[RECORDED INFORMATION]

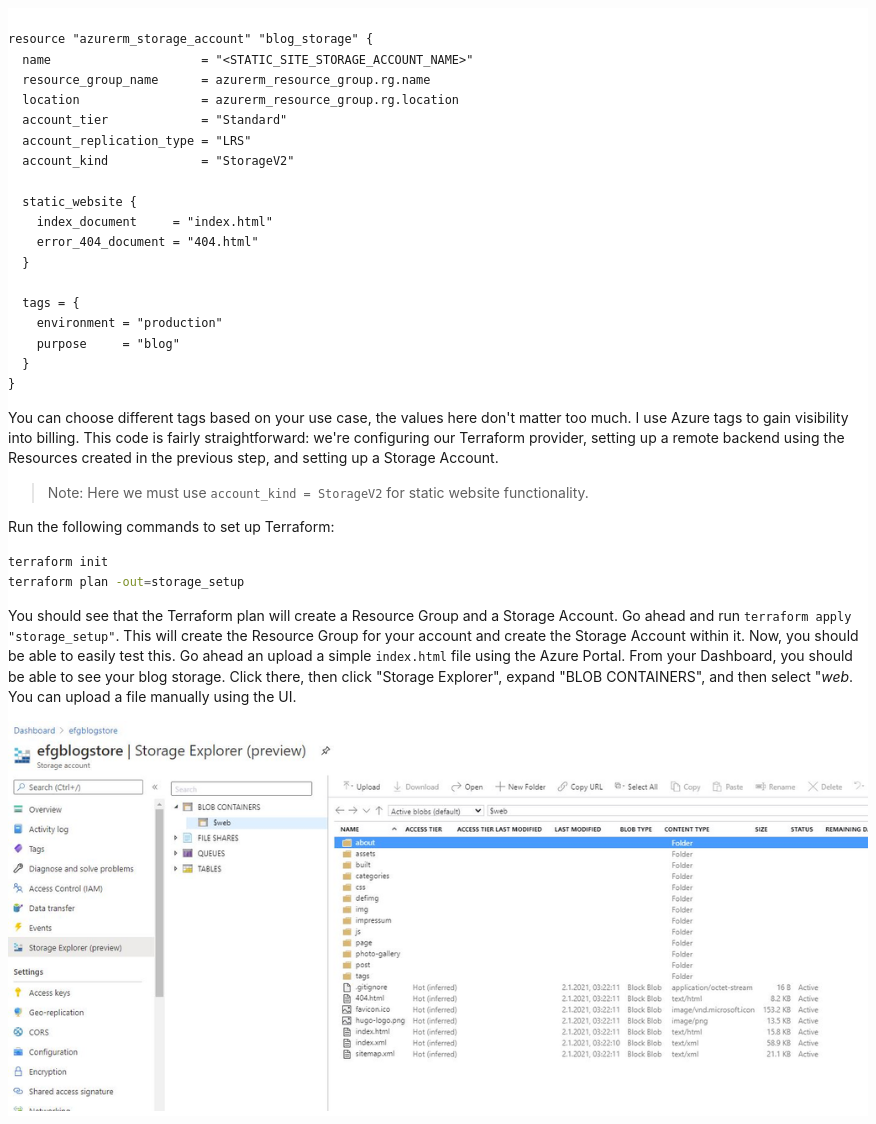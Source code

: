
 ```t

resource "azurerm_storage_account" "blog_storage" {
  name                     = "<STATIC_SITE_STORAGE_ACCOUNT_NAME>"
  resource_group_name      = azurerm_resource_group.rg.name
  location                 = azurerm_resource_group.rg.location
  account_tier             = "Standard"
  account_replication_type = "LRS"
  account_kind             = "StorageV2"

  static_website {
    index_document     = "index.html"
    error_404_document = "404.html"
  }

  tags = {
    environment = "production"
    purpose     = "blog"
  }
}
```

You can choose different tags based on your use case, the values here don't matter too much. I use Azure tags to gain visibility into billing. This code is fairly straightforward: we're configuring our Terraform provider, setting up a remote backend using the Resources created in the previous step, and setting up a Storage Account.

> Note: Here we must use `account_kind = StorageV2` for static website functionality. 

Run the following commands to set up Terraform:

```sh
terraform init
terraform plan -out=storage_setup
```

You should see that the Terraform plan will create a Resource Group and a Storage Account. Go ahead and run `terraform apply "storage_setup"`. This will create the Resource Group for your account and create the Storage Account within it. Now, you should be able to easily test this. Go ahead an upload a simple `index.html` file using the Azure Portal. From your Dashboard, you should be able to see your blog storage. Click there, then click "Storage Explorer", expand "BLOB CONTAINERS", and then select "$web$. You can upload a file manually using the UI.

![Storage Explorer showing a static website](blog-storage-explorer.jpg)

[/RECORDED INFORMATION]
[RECORDED INFORMATION]

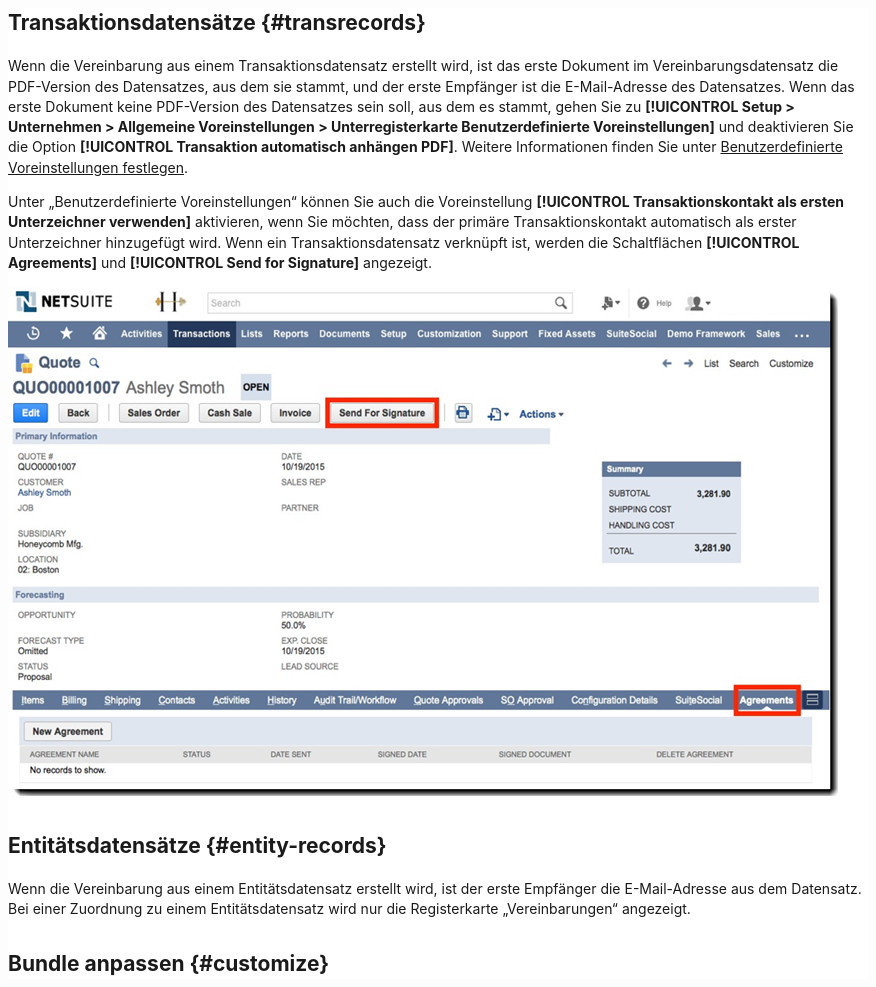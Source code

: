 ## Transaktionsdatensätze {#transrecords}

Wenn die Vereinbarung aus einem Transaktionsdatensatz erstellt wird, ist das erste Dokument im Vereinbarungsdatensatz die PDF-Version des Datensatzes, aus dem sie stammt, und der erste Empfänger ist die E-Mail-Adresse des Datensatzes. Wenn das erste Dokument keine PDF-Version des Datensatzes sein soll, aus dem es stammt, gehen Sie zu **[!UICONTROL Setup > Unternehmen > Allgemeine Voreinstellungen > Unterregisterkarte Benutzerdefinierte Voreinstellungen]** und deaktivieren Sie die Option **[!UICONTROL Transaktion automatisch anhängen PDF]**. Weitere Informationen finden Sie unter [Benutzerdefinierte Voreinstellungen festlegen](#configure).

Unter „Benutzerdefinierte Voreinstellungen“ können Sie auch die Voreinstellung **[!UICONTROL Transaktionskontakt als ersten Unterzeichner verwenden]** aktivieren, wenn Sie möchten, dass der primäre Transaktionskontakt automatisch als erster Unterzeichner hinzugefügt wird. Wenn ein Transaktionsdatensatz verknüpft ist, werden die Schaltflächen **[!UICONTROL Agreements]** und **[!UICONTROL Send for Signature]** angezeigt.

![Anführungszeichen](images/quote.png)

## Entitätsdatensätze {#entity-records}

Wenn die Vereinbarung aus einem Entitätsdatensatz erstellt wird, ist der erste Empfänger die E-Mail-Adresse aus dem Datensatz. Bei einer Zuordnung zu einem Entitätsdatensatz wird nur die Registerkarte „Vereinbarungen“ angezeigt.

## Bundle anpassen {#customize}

[/RECORDED INFORMATION]
[RECORDED INFORMATION]

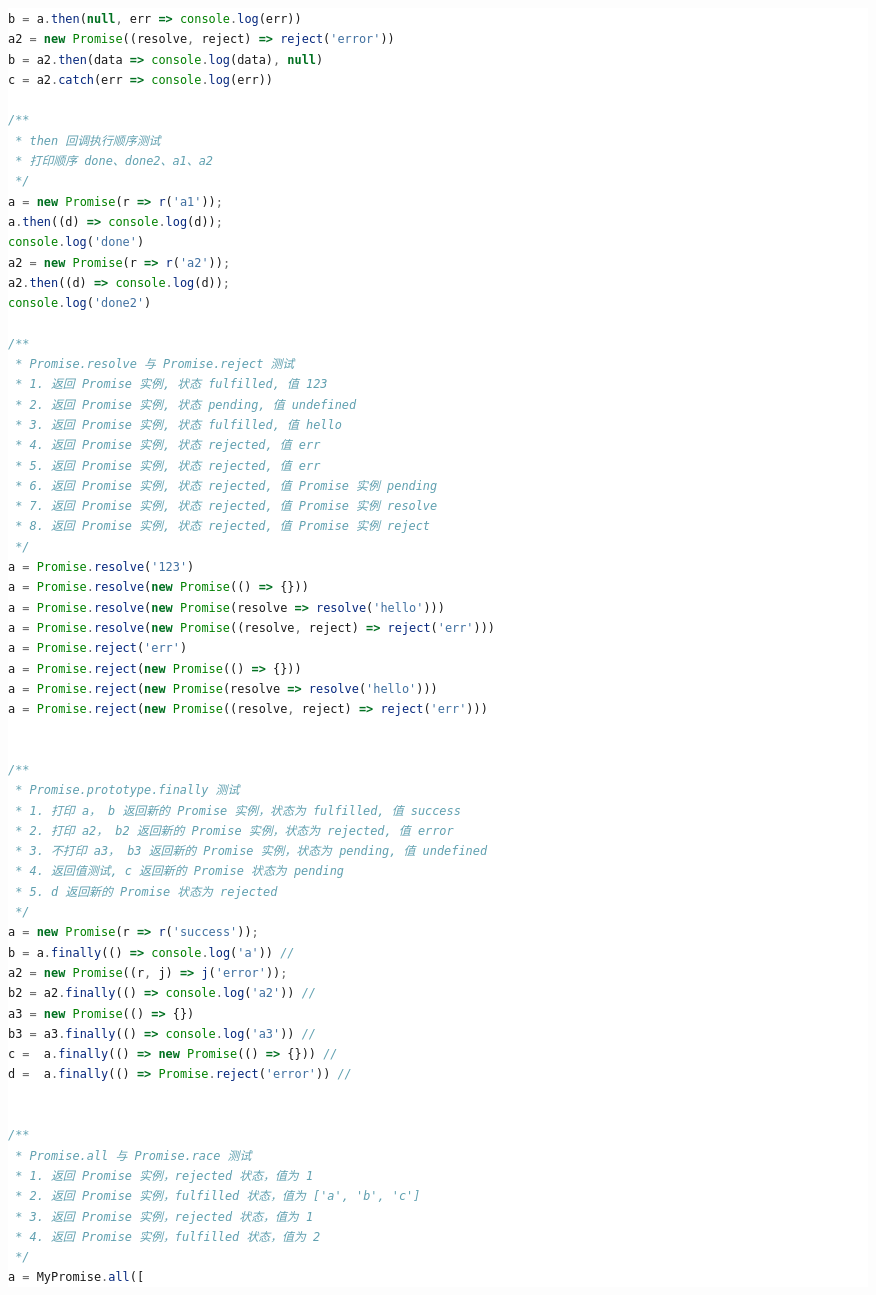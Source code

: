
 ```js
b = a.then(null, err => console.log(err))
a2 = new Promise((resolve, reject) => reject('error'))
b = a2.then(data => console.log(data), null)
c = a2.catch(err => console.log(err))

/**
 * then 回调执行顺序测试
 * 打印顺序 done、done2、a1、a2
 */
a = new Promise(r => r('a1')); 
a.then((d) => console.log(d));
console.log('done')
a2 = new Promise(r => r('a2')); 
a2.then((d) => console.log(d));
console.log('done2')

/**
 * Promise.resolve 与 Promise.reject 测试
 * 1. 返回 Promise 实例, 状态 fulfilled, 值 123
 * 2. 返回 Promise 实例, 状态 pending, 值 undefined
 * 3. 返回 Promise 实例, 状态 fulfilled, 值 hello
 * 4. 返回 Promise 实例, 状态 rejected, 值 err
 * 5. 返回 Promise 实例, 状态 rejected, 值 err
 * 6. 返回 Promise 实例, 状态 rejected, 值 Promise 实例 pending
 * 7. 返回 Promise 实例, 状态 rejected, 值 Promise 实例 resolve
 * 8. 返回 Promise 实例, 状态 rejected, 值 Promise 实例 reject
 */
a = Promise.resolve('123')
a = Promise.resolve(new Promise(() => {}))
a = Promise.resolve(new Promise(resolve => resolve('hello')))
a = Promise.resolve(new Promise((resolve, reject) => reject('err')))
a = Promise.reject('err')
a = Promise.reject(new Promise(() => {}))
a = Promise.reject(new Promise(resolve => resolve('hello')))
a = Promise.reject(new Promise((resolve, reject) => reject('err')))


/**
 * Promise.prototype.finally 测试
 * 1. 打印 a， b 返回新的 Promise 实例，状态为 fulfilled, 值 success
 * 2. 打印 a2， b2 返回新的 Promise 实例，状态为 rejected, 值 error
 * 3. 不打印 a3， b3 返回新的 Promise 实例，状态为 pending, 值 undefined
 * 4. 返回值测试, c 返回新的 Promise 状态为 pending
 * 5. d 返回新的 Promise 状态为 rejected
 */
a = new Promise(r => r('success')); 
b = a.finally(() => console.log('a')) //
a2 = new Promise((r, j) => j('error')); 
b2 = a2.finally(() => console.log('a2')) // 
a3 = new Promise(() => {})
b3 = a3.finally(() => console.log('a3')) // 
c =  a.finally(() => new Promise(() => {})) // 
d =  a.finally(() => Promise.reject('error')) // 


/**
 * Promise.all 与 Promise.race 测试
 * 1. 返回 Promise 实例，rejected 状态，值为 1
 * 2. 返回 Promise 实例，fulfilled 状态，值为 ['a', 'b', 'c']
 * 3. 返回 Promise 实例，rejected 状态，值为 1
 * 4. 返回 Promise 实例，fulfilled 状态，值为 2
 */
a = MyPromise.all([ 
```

[/RECORDED INFORMATION]

AIM OF THE EXERCISE -
Locate the lines above that contain "pending" and copy them.

COMPLETED EXERCISE -
 * 2. 返回 Promise 实例, 状态 pending, 值 undefined
 * 6. 返回 Promise 实例, 状态 rejected, 值 Promise 实例 pending
 * 3. 不打印 a3， b3 返回新的 Promise 实例，状态为 pending, 值 undefined
 * 4. 返回值测试, c 返回新的 Promise 状态为 pending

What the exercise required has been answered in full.